München – Gipfel hat Alois Glück in seinem Leben schon viele erklommen. Doch jetzt stellt sich der leidenschaftliche Bergsteiger mit 79 Jahren noch einmal einer Herausforderung der anderen Art. Und er vergleicht sie mit dem Weg in die Berge: „Wir betreten hier unübersichtliches Gelände“, sagte der ehemalige Landtagspräsident über seine Rolle als Moderator des Runden Tisches für mehr Artenschutz, der gestern in der Staatskanzlei zum ersten Mal tagte. Glück soll dabei den Mittler zwischen den Welten geben, der die Befürworter des erfolgreichen Volksbegehrens und die Kritiker aus Staatsregierung und Landwirtschaft zusammenführt.

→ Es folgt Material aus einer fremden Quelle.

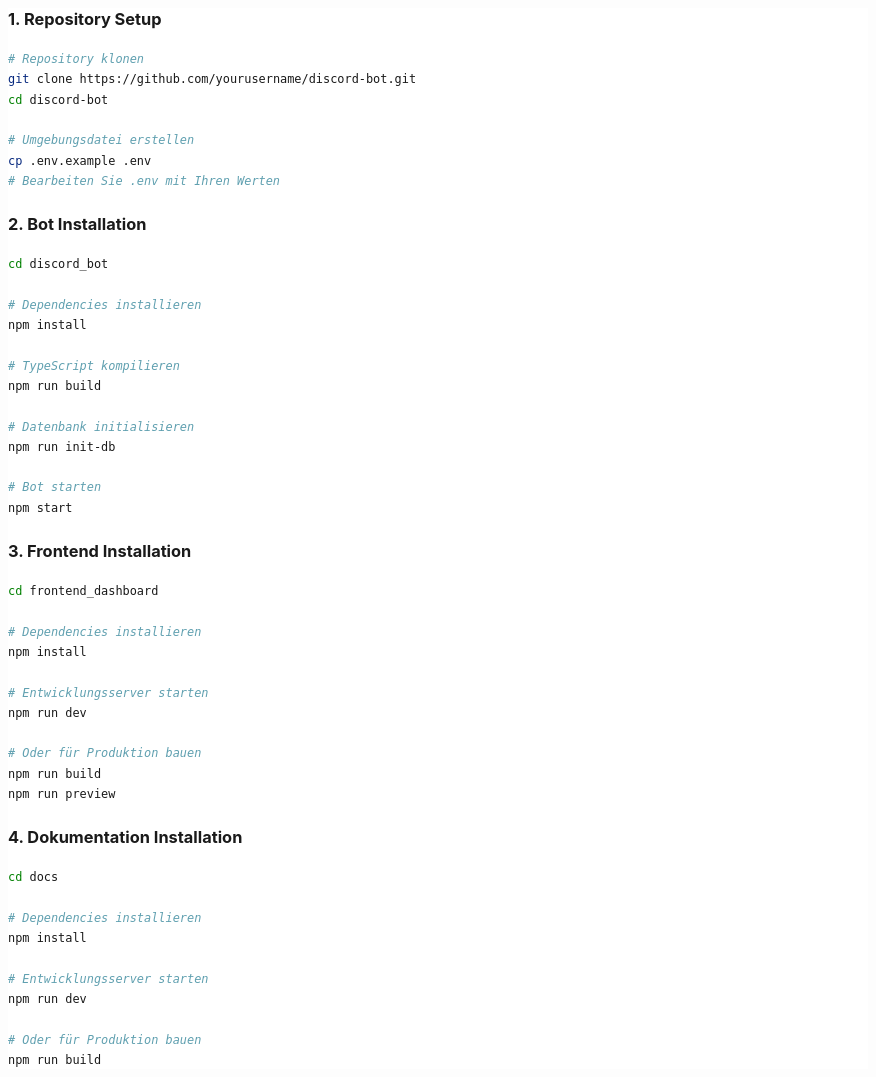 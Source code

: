 ### 1. Repository Setup

```bash
# Repository klonen
git clone https://github.com/yourusername/discord-bot.git
cd discord-bot

# Umgebungsdatei erstellen
cp .env.example .env
# Bearbeiten Sie .env mit Ihren Werten
```

### 2. Bot Installation

```bash
cd discord_bot

# Dependencies installieren
npm install

# TypeScript kompilieren
npm run build

# Datenbank initialisieren
npm run init-db

# Bot starten
npm start
```

### 3. Frontend Installation

```bash
cd frontend_dashboard

# Dependencies installieren
npm install

# Entwicklungsserver starten
npm run dev

# Oder für Produktion bauen
npm run build
npm run preview
```

### 4. Dokumentation Installation

```bash
cd docs

# Dependencies installieren
npm install

# Entwicklungsserver starten
npm run dev

# Oder für Produktion bauen
npm run build
```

Den dreistündigen Austausch gestern bezeichnete Agnes Becker, die Beauftragte des Volksbegehrens von der ÖDP, als erstes Abtasten. Nach der Begrüßung durch Ministerpräsident Markus Söder (CSU) und einleitenden Worten von Glück meldeten sich rund 30 Teilnehmer von Vertretern der Kommunen bis zum Fischereiverband zu Wort und vertraten ihren Standpunkt. „Viel positive Energie“, habe er dabei gespürt, sagte Söder im Anschluss. Und auch die Initiatoren des Volksbegehrens sowie Bauernpräsident Walter Heidl sprachen von einem „konstruktiven und sachlichen Austausch“.
Alois Glück kündigte an, das gestrige Treffen sei nur der Auftakt für eine Reihe von Gesprächen gewesen. In den kommenden Wochen werde er gebündelt mit den verschiedenen Interessengruppen sondieren. Nächste Woche sollen die Befürworter drankommen, auch mit den Kommunalvertretern und den Landwirten werde er sprechen. Nach Auswertung dieser Gespräche soll der Runde Tisch in drei bis vier Wochen erneut zusammenkommen. „Dann werden wir miteinander um Lösungen ringen“, sagte Glück. Söder äußerte gar die Hoffnung, dass das Treffen der Auftakt für eine neue „kooperative Demokratie“ sei. Es gebe jetzt die große Chance, mehr zu machen: „einen neuen Gesellschaftsvertrag, der nicht nur die Landwirtschaft betrifft“. Alois Glück, der selbst nicht für das Volksbegehren unterschrieben hat, will einen besseren Artenschutz vor allem durch ein verstärktes Engagement des Staates und der Kommunen erreichen, nicht nur über die Landwirtschaft. Auch die Kirchen müssten den Artenschutz auf ihren Flächen ernster nehmen.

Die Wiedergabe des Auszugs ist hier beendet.